The policy transformation took place between early May and August of 2017, says Nolan Lienhart of ZGF Architects, who assisted San Jose through the fellowship. “We were talking about the retail strategy, and it wasn't clear there would be that political breakthrough. The big realization is that these mixed land uses complement one another, and that creates place."

Conceptually, it is clear that the diversification of north San Jose land-use should begin around the transit stops. “How can people-oriented development be used to attract jobs in north San Jose?” asks Hughey. “The strategic locations for housing are around the light rail stops.” The housing built so far in north San Jose has mostly been in less desirable locations for commercial space, rather than near transit where it could be combined with retail to create places.

The state's change in development mitigation methodology from using traditional level of service (which encouraged the wide thoroughfares) to a new approach based on vehicle miles traveled, builds an incentive for infill and mixed-use.

Humanizing the streets

A big challenge in creating a diverse place is to establish a human-scale street network where people are inclined to walk. “The City proposes to break up the superblocks as redevelopment opportunities are realized through the submittal of permits from the private sector,” says Kimberly Vacca, citywide planner for San Jose and project manager for the Rose Fellowship. “As the area is redeveloped, staff would look to the North San Jose Design Guidelines to assist in the review of projects.

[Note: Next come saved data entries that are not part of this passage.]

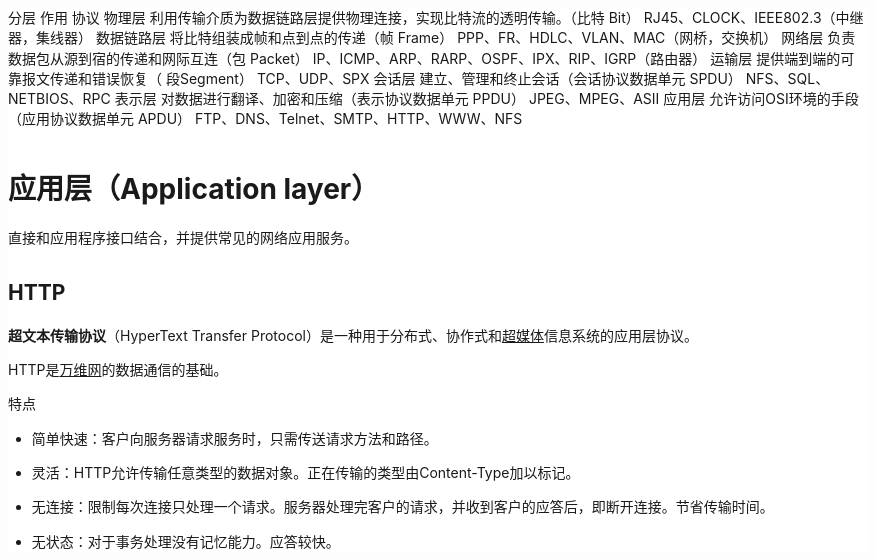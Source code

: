 <tr>
<th style="text-align:center">分层</th>
<th style="text-align:center">作用</th>
<th style="text-align:center">协议</th>
</tr>
</thead>
<tbody>
<tr>
<td style="text-align:center">物理层</td>
<td style="text-align:center">利用传输介质为数据链路层提供物理连接，实现比特流的透明传输。（比特 Bit）</td>
<td style="text-align:center">RJ45、CLOCK、IEEE802.3（中继器，集线器）</td>
</tr>
<tr>
<td style="text-align:center">数据链路层</td>
<td style="text-align:center">将比特组装成帧和点到点的传递（帧 Frame）</td>
<td style="text-align:center">PPP、FR、HDLC、VLAN、MAC（网桥，交换机）</td>
</tr>
<tr>
<td style="text-align:center">网络层</td>
<td style="text-align:center">负责数据包从源到宿的传递和网际互连（包 Packet）</td>
<td style="text-align:center">IP、ICMP、ARP、RARP、OSPF、IPX、RIP、IGRP（路由器）</td>
</tr>
<tr>
<td style="text-align:center">运输层</td>
<td style="text-align:center">提供端到端的可靠报文传递和错误恢复（ 段Segment）</td>
<td style="text-align:center">TCP、UDP、SPX</td>
</tr>
<tr>
<td style="text-align:center">会话层</td>
<td style="text-align:center">建立、管理和终止会话（会话协议数据单元 SPDU）</td>
<td style="text-align:center">NFS、SQL、NETBIOS、RPC</td>
</tr>
<tr>
<td style="text-align:center">表示层</td>
<td style="text-align:center">对数据进行翻译、加密和压缩（表示协议数据单元 PPDU）</td>
<td style="text-align:center">JPEG、MPEG、ASII</td>
</tr>
<tr>
<td style="text-align:center">应用层</td>
<td style="text-align:center">允许访问OSI环境的手段（应用协议数据单元 APDU）</td>
<td style="text-align:center">FTP、DNS、Telnet、SMTP、HTTP、WWW、NFS</td>
</tr>
</tbody>
</table>
<h1>应用层（Application layer）</h1>
<p>直接和应用程序接口结合，并提供常见的网络应用服务。</p>
<h2>HTTP</h2>
<p><strong>超文本传输协议</strong>（HyperText Transfer Protocol）是一种用于分布式、协作式和<a href="https://zh.wikipedia.org/wiki/%E8%B6%85%E5%AA%92%E9%AB%94" target="_blank">超媒体</a>信息系统的应用层协议。</p>
<p>HTTP是<a href="https://zh.wikipedia.org/wiki/%E5%85%A8%E7%90%83%E8%B3%87%E8%A8%8A%E7%B6%B2" target="_blank">万维网</a>的数据通信的基础。</p>
<p>特点</p>
<ul>
<li>
<p>简单快速：客户向服务器请求服务时，只需传送请求方法和路径。</p>
</li>
<li>
<p>灵活：HTTP允许传输任意类型的数据对象。正在传输的类型由Content-Type加以标记。</p>
</li>
<li>
<p>无连接：限制每次连接只处理一个请求。服务器处理完客户的请求，并收到客户的应答后，即断开连接。节省传输时间。</p>
</li>
<li>
<p>无状态：对于事务处理没有记忆能力。应答较快。</p>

Through this process, we would strongly encourage and emphasize the breaking down of the blocks. Outside of this process, the City does not have the jurisdiction to take private property for public streets.”

In addition, efforts are underway to humanize the wide thoroughfares, like adding bicycle lanes. Much work needs be to done because “the widths of the major roads are still massive,” she says.

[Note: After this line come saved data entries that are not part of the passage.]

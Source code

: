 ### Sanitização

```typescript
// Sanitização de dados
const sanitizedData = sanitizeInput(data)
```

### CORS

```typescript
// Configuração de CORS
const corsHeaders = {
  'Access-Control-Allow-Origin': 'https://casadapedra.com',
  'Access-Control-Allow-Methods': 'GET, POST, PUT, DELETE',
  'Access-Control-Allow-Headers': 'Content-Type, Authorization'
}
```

Other challenges remain, including updating city’s phasing policy for new development. “Right now, all of the housing has been built in Phase I with industrial development lagging far behind,” Vacca says. “Thus, we cannot build residential/commercial mixed-use development right now in North San José because the Plan is at capacity for residential in Phase I.” The phasing issue is connected to the California Environmental Quality Act, similar to Environmental Impact Statement requirements in other parts of the US. Updating the zoning, which is largely industrial in the area and allows for limited retail, also “would be helpful,” she says.

Another priority is to better use the green network for bicycle and pedestrian paths. Two riparian corridors, the Coyote Creek and the Guadalupe River could be linked through east-west pathways.

Despite or because San Jose is so strong in tech, the city is looking for yet more growth in this sector. The path to that growth runs through housing, urbanism, and amenities that attract talent.

“We have got to get it right about where we put housing and where we create amenities to further draw,” says Klein. “We want to reinvigorate and create that excitement, because we want to keep on being the center of innovation.”